+++ Dataset excerpts +++

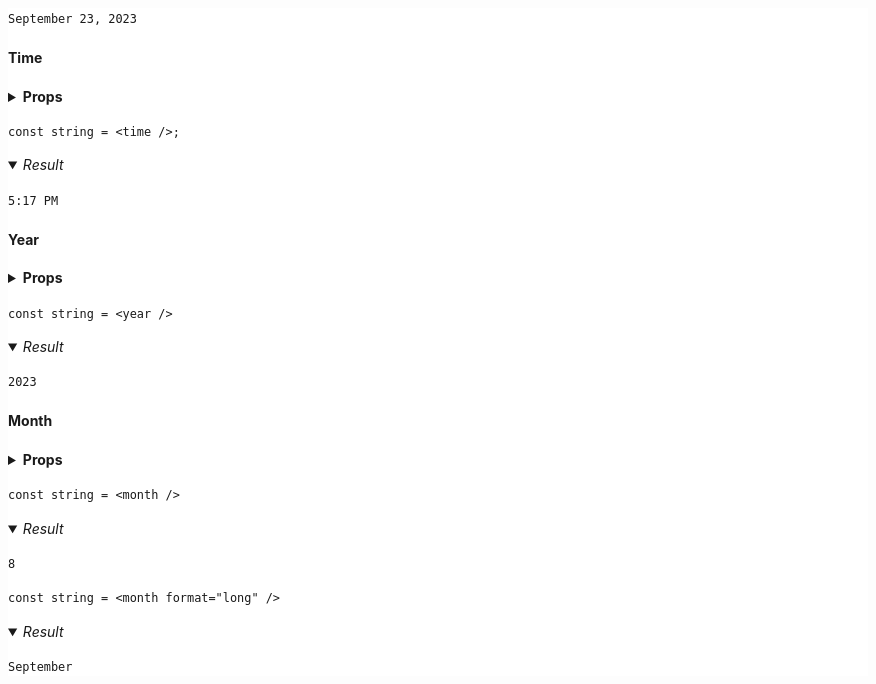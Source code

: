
   ```
  September 23, 2023
  ```
</details>

#### Time

<details><summary><b>Props</b></summary></details>

```tsx
const string = <time />;
```

<details open>
  <summary><i>Result</i></summary>

  ```
  5:17 PM
  ```
</details>

#### Year

<details><summary><b>Props</b></summary></details>

```tsx
const string = <year />
```

<details open>
  <summary><i>Result</i></summary>

  ```
  2023
  ```
</details>

#### Month

<details><summary><b>Props</b></summary></details>

```tsx
const string = <month />
```
<details open>
  <summary><i>Result</i></summary>

  ```
  8
  ```
</details>

```tsx
const string = <month format="long" />
```
<details open>
  <summary><i>Result</i></summary>

  ```
  September
  ```
</details>
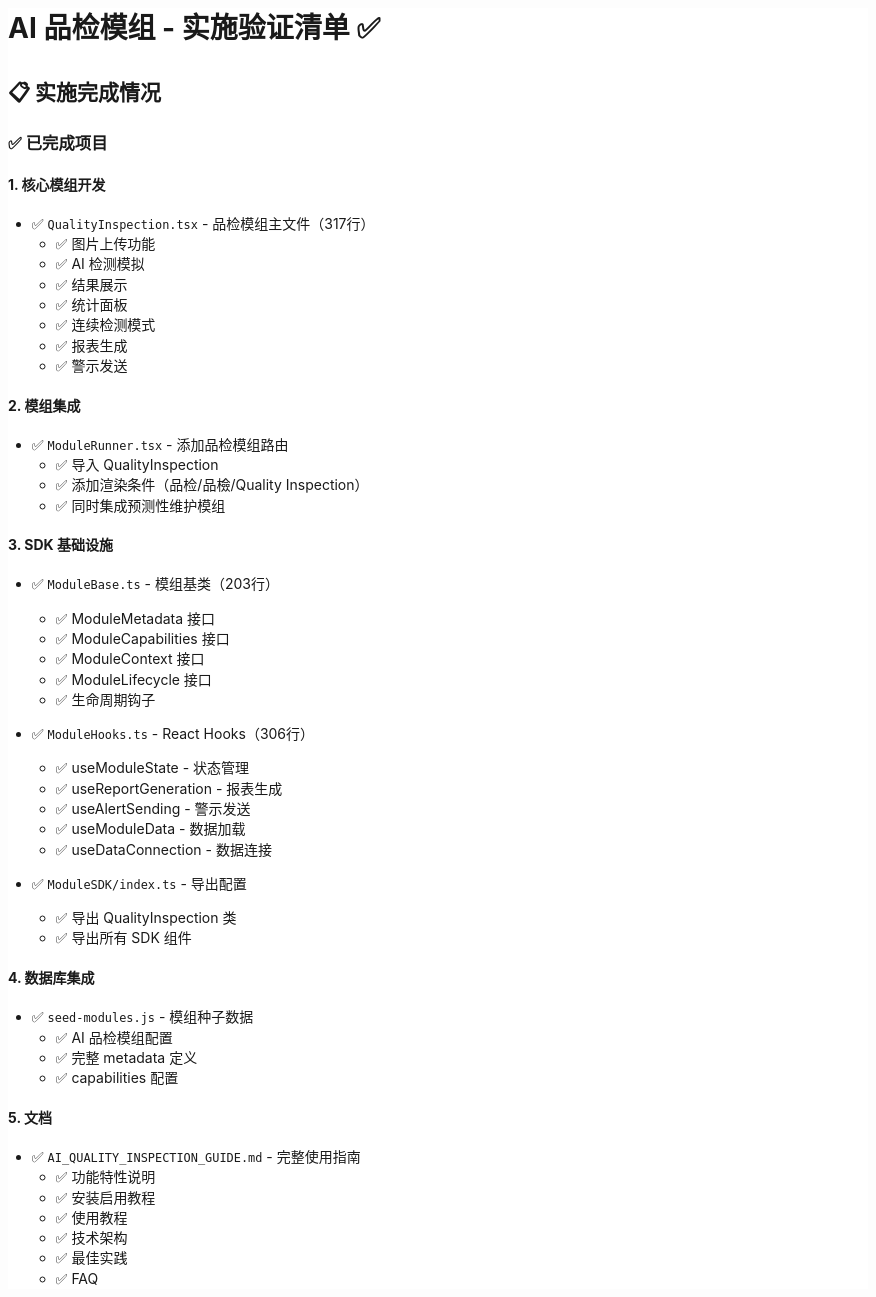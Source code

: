 # AI 品检模组 - 实施验证清单 ✅

## 📋 实施完成情况

### ✅ 已完成项目

#### 1. 核心模组开发
- ✅ `QualityInspection.tsx` - 品检模组主文件（317行）
  - ✅ 图片上传功能
  - ✅ AI 检测模拟
  - ✅ 结果展示
  - ✅ 统计面板
  - ✅ 连续检测模式
  - ✅ 报表生成
  - ✅ 警示发送

#### 2. 模组集成
- ✅ `ModuleRunner.tsx` - 添加品检模组路由
  - ✅ 导入 QualityInspection
  - ✅ 添加渲染条件（品检/品檢/Quality Inspection）
  - ✅ 同时集成预测性维护模组

#### 3. SDK 基础设施
- ✅ `ModuleBase.ts` - 模组基类（203行）
  - ✅ ModuleMetadata 接口
  - ✅ ModuleCapabilities 接口
  - ✅ ModuleContext 接口
  - ✅ ModuleLifecycle 接口
  - ✅ 生命周期钩子

- ✅ `ModuleHooks.ts` - React Hooks（306行）
  - ✅ useModuleState - 状态管理
  - ✅ useReportGeneration - 报表生成
  - ✅ useAlertSending - 警示发送
  - ✅ useModuleData - 数据加载
  - ✅ useDataConnection - 数据连接

- ✅ `ModuleSDK/index.ts` - 导出配置
  - ✅ 导出 QualityInspection 类
  - ✅ 导出所有 SDK 组件

#### 4. 数据库集成
- ✅ `seed-modules.js` - 模组种子数据
  - ✅ AI 品检模组配置
  - ✅ 完整 metadata 定义
  - ✅ capabilities 配置

#### 5. 文档
- ✅ `AI_QUALITY_INSPECTION_GUIDE.md` - 完整使用指南
  - ✅ 功能特性说明
  - ✅ 安装启用教程
  - ✅ 使用教程
  - ✅ 技术架构
  - ✅ 最佳实践
  - ✅ FAQ
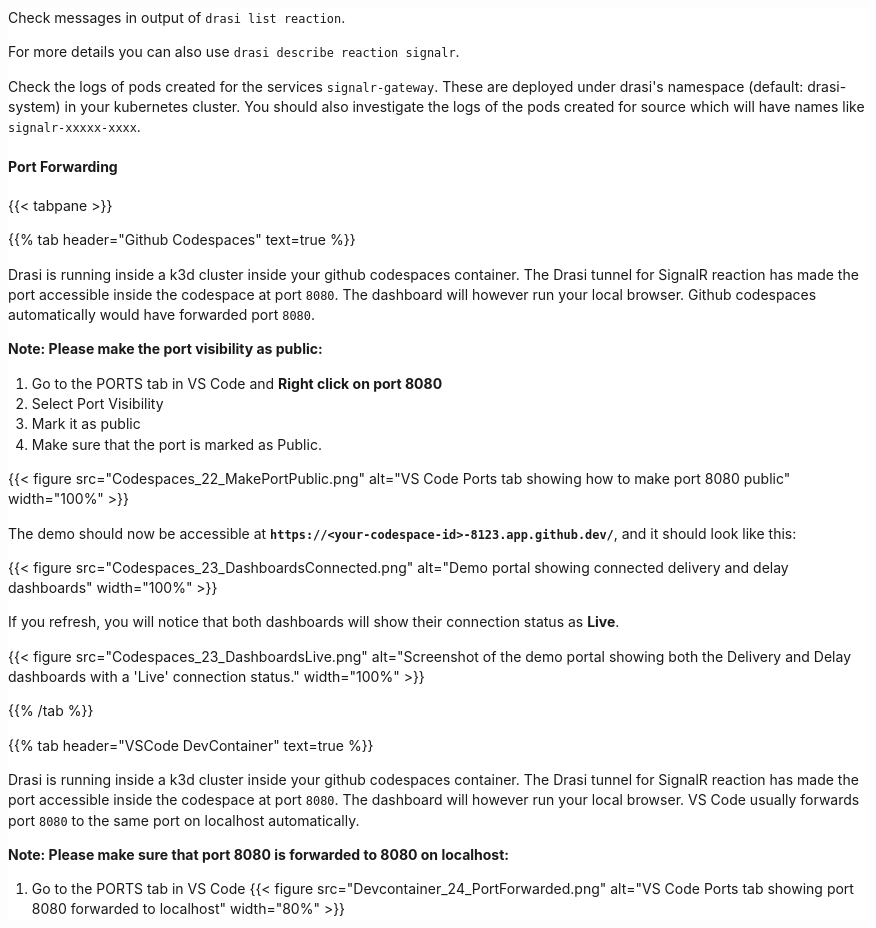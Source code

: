 Check messages in output of `drasi list reaction`.

For more details you can also use
  `drasi describe reaction signalr`.

Check the logs of pods created for the services `signalr-gateway`.
  These are deployed under drasi's namespace (default: drasi-system) in your
  kubernetes cluster. You should also investigate the logs of the pods
  created for source which will have names like `signalr-xxxxx-xxxx`.

#### Port Forwarding

{{< tabpane >}}

{{% tab header="Github Codespaces" text=true %}}

Drasi is running inside a k3d cluster inside your github codespaces container.
The Drasi tunnel for SignalR reaction has made the port accessible inside the codespace at port `8080`.
The dashboard will however run your local browser. Github codespaces automatically would have forwarded port `8080`.

**Note: Please make the port visibility as public:**
1. Go to the PORTS tab in VS Code and **Right click on port 8080**
2. Select Port Visibility
3. Mark it as public
4. Make sure that the port is marked as Public.

{{< figure src="Codespaces_22_MakePortPublic.png"
  alt="VS Code Ports tab showing how to make port 8080 public" width="100%" >}}

The demo should now be accessible at **`https://<your-codespace-id>-8123.app.github.dev/`**, and it should look like this:

{{< figure src="Codespaces_23_DashboardsConnected.png"
  alt="Demo portal showing connected delivery and delay dashboards" width="100%" >}}

If you refresh, you will notice that both dashboards will show their connection status as **Live**.

{{< figure src="Codespaces_23_DashboardsLive.png"
  alt="Screenshot of the demo portal showing both the Delivery and Delay dashboards with a 'Live' connection status." width="100%" >}}

{{% /tab %}}

{{% tab header="VSCode DevContainer" text=true %}}

Drasi is running inside a k3d cluster inside your github codespaces container.
The Drasi tunnel for SignalR reaction has made the port accessible inside the codespace at port `8080`.
The dashboard will however run your local browser. VS Code usually forwards port `8080` to the same port on localhost automatically.

**Note: Please make sure that port 8080 is forwarded to 8080 on localhost:**
1. Go to the PORTS tab in VS Code
{{< figure src="Devcontainer_24_PortForwarded.png"
  alt="VS Code Ports tab showing port 8080 forwarded to localhost" width="80%" >}}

+++

In the records above, find each line that holds the word "both"; copy all such lines.

If you refresh, you will notice that both dashboards will show their connection status as **Live**.
  alt="Screenshot of the demo portal showing both the Delivery and Delay dashboards with a 'Live' connection status." width="100%" >}}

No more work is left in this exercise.